Tindakan yang dilakukan BPJS seolah olah menguntungkan padahal jangka panjang merugikan BPJS sendiri karena diperlukan biaya besar untuk menangani komplikasi. Bagi pasien ini adalah masalah karena pasien mendapatkan pelayanan substandar tetapi pasien tidak mengetahuinya. 

2. "memaksa" RS menurunkan severity level penderita sehingga menurunkan paket pelayanan penderita. Ini menghasilkan selisih yang cukup besar karena perbedaan tarif akibat perbedaan severity level cukup besar. Misalnya untuk RS tipe C, prosedur operasi usus buntu sedang biayanya Rp. 4.997.500, verifikator menurunkan severity level nya menjadi ringan dengan paket Rp. 2.846.700. terjadi penghematan  Rp. 2 juta lebih. Prosedur operasi dengan biaya sebanyak Rp. 2.846.700 tersebut mengakibatkan operasi yang sub standar karena biaya nyatanya sekitar: Biaya kamar operasi Rp 1.000.000. , Biaya anestesi dan bahan habis pakai sekitar Rp. 1.000.000. , biaya rawatan sekitar Rp. 500.000. dan biaya obat juga sekitar Rp.500.000. Total sekitar Rp. 3.000.000, itu tanpa mempertimbangkan jasa pelayanan bagi pelaksana operasi. Akibatnya RS akan "memaksa" pasien pulang cepat dan obat obatan yang diberikan akan dikurangi. Jika pasien dipulangkan cepat oleh dokter atas perintah manajemen maka yang akan disorot oleh masyarakat adalah dokter, seolah olah kesalahan ada ditangan dokter.

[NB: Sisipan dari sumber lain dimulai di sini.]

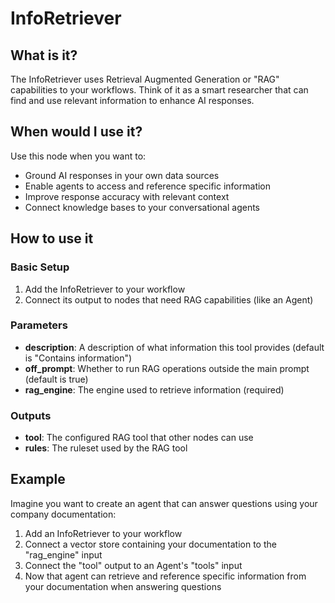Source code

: # InfoRetriever

## What is it?

The InfoRetriever uses Retrieval Augmented Generation or "RAG" capabilities to your workflows. Think of it as a smart researcher that can find and use relevant information to enhance AI responses.

## When would I use it?

Use this node when you want to:

- Ground AI responses in your own data sources
- Enable agents to access and reference specific information
- Improve response accuracy with relevant context
- Connect knowledge bases to your conversational agents

## How to use it

### Basic Setup

1. Add the InfoRetriever to your workflow
1. Connect its output to nodes that need RAG capabilities (like an Agent)

### Parameters

- **description**: A description of what information this tool provides (default is "Contains information")
- **off_prompt**: Whether to run RAG operations outside the main prompt (default is true)
- **rag_engine**: The engine used to retrieve information (required)

### Outputs

- **tool**: The configured RAG tool that other nodes can use
- **rules**: The ruleset used by the RAG tool

## Example

Imagine you want to create an agent that can answer questions using your company documentation:

1. Add an InfoRetriever to your workflow
1. Connect a vector store containing your documentation to the "rag_engine" input
1. Connect the "tool" output to an Agent's "tools" input
1. Now that agent can retrieve and reference specific information from your documentation when answering questions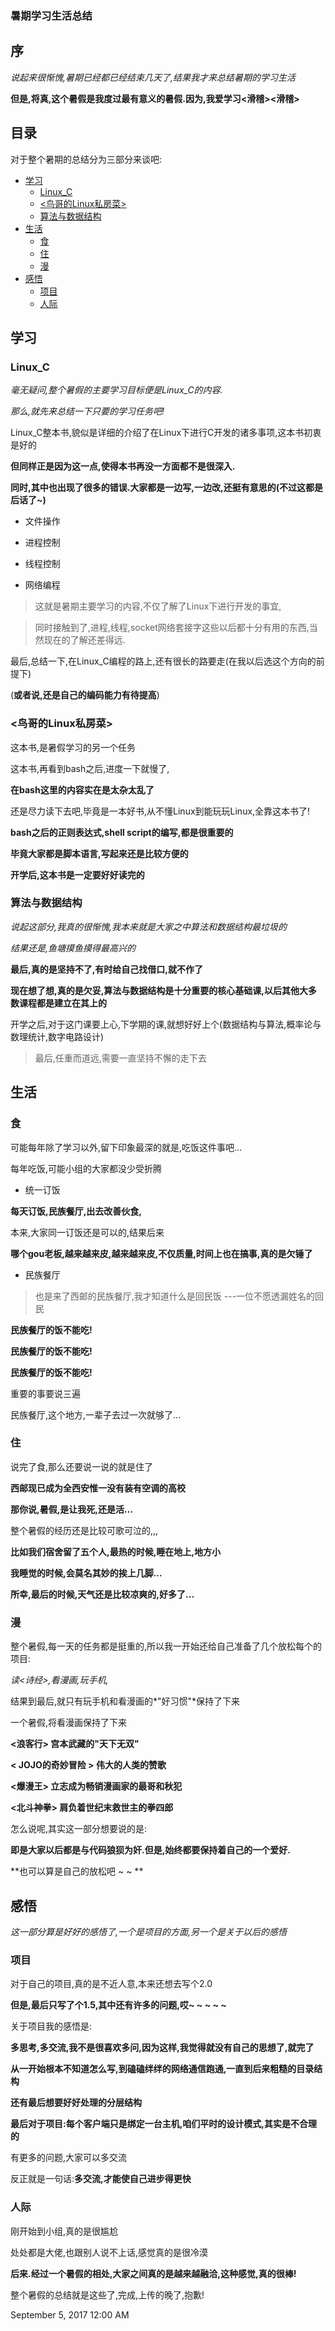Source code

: ### 暑期学习生活总结


## 序

*说起来很惭愧,暑期已经都已经结束几天了,结果我才来总结暑期的学习生活*

**但是,将真,这个暑假是我度过最有意义的暑假.因为,我爱学习<滑稽><滑稽>**



## 目录

对于整个暑期的总结分为三部分来谈吧:

 * [学习](#学习)
 	* [Linux_C](#Linux_C)
 	* [<鸟哥的Linux私房菜>](#<鸟哥的Linux私房菜>)
 	* [算法与数据结构](#算法与数据结构)
 * [生活](#生活)
	* [食](#食)
	* [住](#住)
	* [漫](#漫)
 * [感悟](#感悟)
	* [项目](#项目)
	* [人际](#人际)


## 学习

### Linux_C

*毫无疑问,整个暑假的主要学习目标便是Linux_C的内容.*

*那么,就先来总结一下只要的学习任务吧!*

Linux_C整本书,貌似是详细的介绍了在Linux下进行C开发的诸多事项,这本书初衷是好的

**但同样正是因为这一点,使得本书再没一方面都不是很深入.**

**同时,其中也出现了很多的错误.大家都是一边写,一边改,还挺有意思的(不过这都是后话了~)**

- 文件操作

- 进程控制

- 线程控制

- 网络编程

> 这就是暑期主要学习的内容,不仅了解了Linux下进行开发的事宜,

> 同时接触到了,进程,线程,socket网络套接字这些以后都十分有用的东西,当然现在的了解还差得远.

最后,总结一下,在Linux_C编程的路上,还有很长的路要走(在我以后选这个方向的前提下)

(**或者说,还是自己的编码能力有待提高**)

### <鸟哥的Linux私房菜>

这本书,是暑假学习的另一个任务

这本书,再看到bash之后,进度一下就慢了,

**在bash这里的内容实在是太杂太乱了**

还是尽力读下去吧,毕竟是一本好书,从不懂Linux到能玩玩Linux,全靠这本书了!

**bash之后的正则表达式,shell script的编写,都是很重要的**

**毕竟大家都是脚本语言,写起来还是比较方便的**

**开学后,这本书是一定要好好读完的**

### 算法与数据结构

*说起这部分,我真的很惭愧,我本来就是大家之中算法和数据结构最垃圾的*

*结果还是,鱼塘摸鱼摸得最高兴的*

**最后,真的是坚持不了,有时给自己找借口,就不作了**

**现在想了想,真的是欠妥,算法与数据结构是十分重要的核心基础课,以后其他大多数课程都是建立在其上的**

开学之后,对于这门课要上心,下学期的课,就想好好上个(数据结构与算法,概率论与数理统计,数字电路设计)



> 最后,任重而道远,需要一直坚持不懈的走下去

## 生活

### 食

可能每年除了学习以外,留下印象最深的就是,吃饭这件事吧...

每年吃饭,可能小组的大家都没少受折腾

- 统一订饭

 **每天订饭,民族餐厅,出去改善伙食,**

 本来,大家同一订饭还是可以的,结果后来

 **哪个gou老板,越来越来皮,越来越来皮,不仅质量,时间上也在搞事,真的是欠锤了**

- 民族餐厅
 
 > 也是来了西邮的民族餐厅,我才知道什么是回民饭               ---一位不愿透漏姓名的回民
 
 **民族餐厅的饭不能吃!**
 
 **民族餐厅的饭不能吃!**
 
 **民族餐厅的饭不能吃!**
 
 重要的事要说三遍
 
 民族餐厅,这个地方,一辈子去过一次就够了...

### 住

说完了食,那么还要说一说的就是住了

**西邮现已成为全西安惟一没有装有空调的高校**

**那你说,暑假,是让我死,还是活...**

整个暑假的经历还是比较可歌可泣的,,,

**比如我们宿舍留了五个人,最热的时候,睡在地上,地方小**

**我睡觉的时候,会莫名其妙的挨上几脚...**

**所幸,最后的时候,天气还是比较凉爽的,好多了...**

### 漫

整个暑假,每一天的任务都是挺重的,所以我一开始还给自己准备了几个放松每个的项目:

*读<诗经>,看漫画,玩手机,*

结果到最后,就只有玩手机和看漫画的*"好习惯"*保持了下来

一个暑假,将看漫画保持了下来

**<浪客行> 宫本武藏的"天下无双"**

**< JOJO的奇妙冒险 > 伟大的人类的赞歌**

**<爆漫王> 立志成为畅销漫画家的最哥和秋犯**

**<北斗神拳> 肩负着世纪末救世主的拳四郎**

怎么说呢,其实这一部分想要说的是:

**即是大家以后都是与代码狼狈为奸.但是,始终都要保持着自己的一个爱好.**

**也可以算是自己的放松吧 ~ ~ **

## 感悟

*这一部分算是好好的感悟了,一个是项目的方面,另一个是关于以后的感悟*

### 项目

对于自己的项目,真的是不近人意,本来还想去写个2.0

**但是,最后只写了个1.5,其中还有许多的问题,哎~ ~ ~ ~ ~**

关于项目我的感悟是:

**多思考,多交流,我不是很喜欢多问,因为这样,我觉得就没有自己的思想了,就完了**

**从一开始根本不知道怎么写,到磕磕绊绊的网络通信跑通,一直到后来粗糙的目录结构**

**还有最后想要好好处理的分层结构**

**最后对于项目:每个客户端只是绑定一台主机,咱们平时的设计模式,其实是不合理的**

有更多的问题,大家可以多交流

反正就是一句话:**多交流,才能使自己进步得更快**

### 人际

刚开始到小组,真的是很尴尬

处处都是大佬,也跟别人说不上话,感觉真的是很冷漠

**后来.经过一个暑假的相处,大家之间真的是越来越融洽,这种感觉,真的很棒!**


整个暑假的总结就是这些了,完成,上传的晚了,抱歉!

September 5, 2017 12:00 AM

 3.  "mengubah" rujukan penderita yang seharusnya ke tipe yang lebih tinggi di kabupaten yang sama atau provinsi sama, menjadi ke RS yang sekelas. Dengan pertimbangan peningkatan kelas RS akan meningkatkan paket biaya. Kasus rujukan yang harusnya dibangun atas pertimbangan medis berubah menjadi pertimbangan biaya yang pada akhirnya merepotkan pasien karena pada akhirnya pasien dirujuk juga ke RS yang lebih tinggi, tetapi pasien memerlukan waktu yang lebih lama untuk memperoleh penanganan. Padahal untuk merubah rujukan pasien bukanlah merupakan domain verifikator.

 4." menunda" memverifikasi berkas dengan alasan belum lengkap sehingga pembayaran tertunda. Ini bisa berlangsung lama sekali. Karena begitu berkas sudah mereka verifikasi maka dalam 15 hari mereka harus bayar. Menunda pembayaran juga merupakan modus untuk menghemat biaya.

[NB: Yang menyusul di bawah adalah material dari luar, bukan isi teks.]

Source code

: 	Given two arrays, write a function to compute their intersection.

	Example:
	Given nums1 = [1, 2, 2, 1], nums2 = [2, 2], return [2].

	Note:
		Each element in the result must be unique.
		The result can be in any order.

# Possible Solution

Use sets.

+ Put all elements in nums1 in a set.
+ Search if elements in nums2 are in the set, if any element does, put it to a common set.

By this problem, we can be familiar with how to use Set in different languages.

 Tentu saja BPJS perlu RS dimana verifikator mereka tidak begitu ketat untuk dijadikan contoh dan bisa diekspose ke media massa. Untuk RS yang seperti ini akan " digoreng" dan dijadikan contoh keberhasilan BPJS. Tetapi pada sebagian besar RS, kejadiannya seperti yang tertera diatas.

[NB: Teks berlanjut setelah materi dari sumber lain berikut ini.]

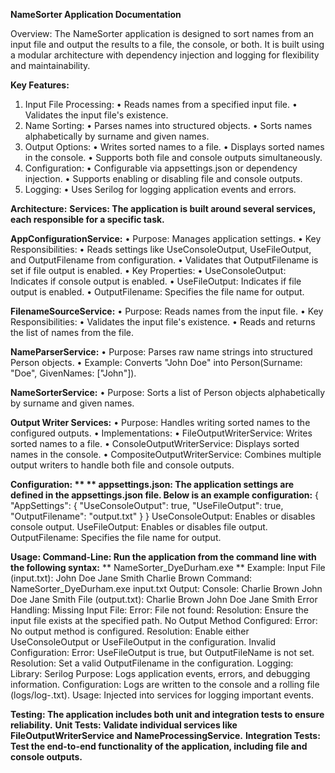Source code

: **NameSorter Application Documentation**

Overview: The NameSorter application is designed to sort names from an input file and output the results to a file, the console, or both. It is built using a modular architecture with dependency injection and logging for flexibility and maintainability.

**Key Features:**
1.	Input File Processing:
  •	Reads names from a specified input file.
  •	Validates the input file's existence.
2.	Name Sorting:
  •	Parses names into structured objects.
  •	Sorts names alphabetically by surname and given names.
3.	Output Options:
  •	Writes sorted names to a file.
  •	Displays sorted names in the console.
  •	Supports both file and console outputs simultaneously.
4.	Configuration:
  •	Configurable via appsettings.json or dependency injection.
  •	Supports enabling or disabling file and console outputs.
5.	Logging:
  •	Uses Serilog for logging application events and errors.

**Architecture:**
**Services: The application is built around several services, each responsible for a specific task.**
   
  **AppConfigurationService:**
    •	Purpose: Manages application settings.
    •	Key Responsibilities:
    •	Reads settings like UseConsoleOutput, UseFileOutput, and OutputFilename from configuration.
    •	Validates that OutputFilename is set if file output is enabled.
    •	Key Properties:
    •	UseConsoleOutput: Indicates if console output is enabled.
    •	UseFileOutput: Indicates if file output is enabled.
    •	OutputFilename: Specifies the file name for output.

  **FilenameSourceService:**
    •	Purpose: Reads names from the input file.
    •	Key Responsibilities:
    •	Validates the input file's existence.
    •	Reads and returns the list of names from the file.

  **NameParserService:**
    •	Purpose: Parses raw name strings into structured Person objects.
    •	Example: Converts "John Doe" into Person(Surname: "Doe", GivenNames: ["John"]).

  **NameSorterService:**
    •	Purpose: Sorts a list of Person objects alphabetically by surname and given names.
  
  **Output Writer Services:**
    •	Purpose: Handles writing sorted names to the configured outputs.
    •	Implementations:
    •	FileOutputWriterService: Writes sorted names to a file.
    •	ConsoleOutputWriterService: Displays sorted names in the console.
    •	CompositeOutputWriterService: Combines multiple output writers to handle both file and console outputs.

**Configuration: **
  ** appsettings.json: The application settings are defined in the appsettings.json file. Below is an example configuration:**
    { "AppSettings": { "UseConsoleOutput": true, "UseFileOutput": true, "OutputFilename": "output.txt" } }
    UseConsoleOutput: Enables or disables console output. 
    UseFileOutput: Enables or disables file output. 
    OutputFilename: Specifies the file name for output.

**Usage: Command-Line: Run the application from the command line with the following syntax:**
  **  NameSorter_DyeDurham.exe <input-file-name>**
    Example: Input File (input.txt): John Doe Jane Smith Charlie Brown
    Command: NameSorter_DyeDurham.exe input.txt
    Output: Console: Charlie Brown John Doe Jane Smith
    File (output.txt): Charlie Brown John Doe Jane Smith
    Error Handling: Missing Input File: Error: File not found: <filename> Resolution: Ensure the input file exists at the specified path.
    No Output Method Configured: Error: No output method is configured. Resolution: Enable either UseConsoleOutput or UseFileOutput in the configuration.
    Invalid Configuration: Error: UseFileOutput is true, but OutputFileName is not set. Resolution: Set a valid OutputFilename in the configuration.
    Logging: Library: Serilog Purpose: Logs application events, errors, and debugging information. Configuration: Logs are written to the console and a rolling file (logs/log-.txt). Usage: Injected into services for logging important events.
  
  **Testing: The application includes both unit and integration tests to ensure reliability.**
    **Unit Tests: Validate individual services like FileOutputWriterService and NameProcessingService.**
    **Integration Tests: Test the end-to-end functionality of the application, including file and console outputs.**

 Modus diatas semuanya dibungkus dengan jargon Kendali Mutu, Kendali Biaya. Efisiensi diubah menjadi penghematan. Tentu saja penghematan yang dihasilkan luar biasa, tetapi penghematan itu diatas penderitaan pasien.

 Untuk kasus kasus seperti diatas apakah tidak terjadi penurunan kualitas pelayanan?, silakan dinilai sendiri. Hal yang menjadi keprihatinan kami Dokter Indonesia Bersatu adalah terjadinya pelanggaran hak hak pasien , terjadinya pelayanan substandar. Masyarakat tidak tahu masalahnya sehingga yang disalahkan dalam banyak kasus adalah dokter, tetapi problemnya adalah pada manajemen RS yang berusaha menghemat demi mencegah kerugian.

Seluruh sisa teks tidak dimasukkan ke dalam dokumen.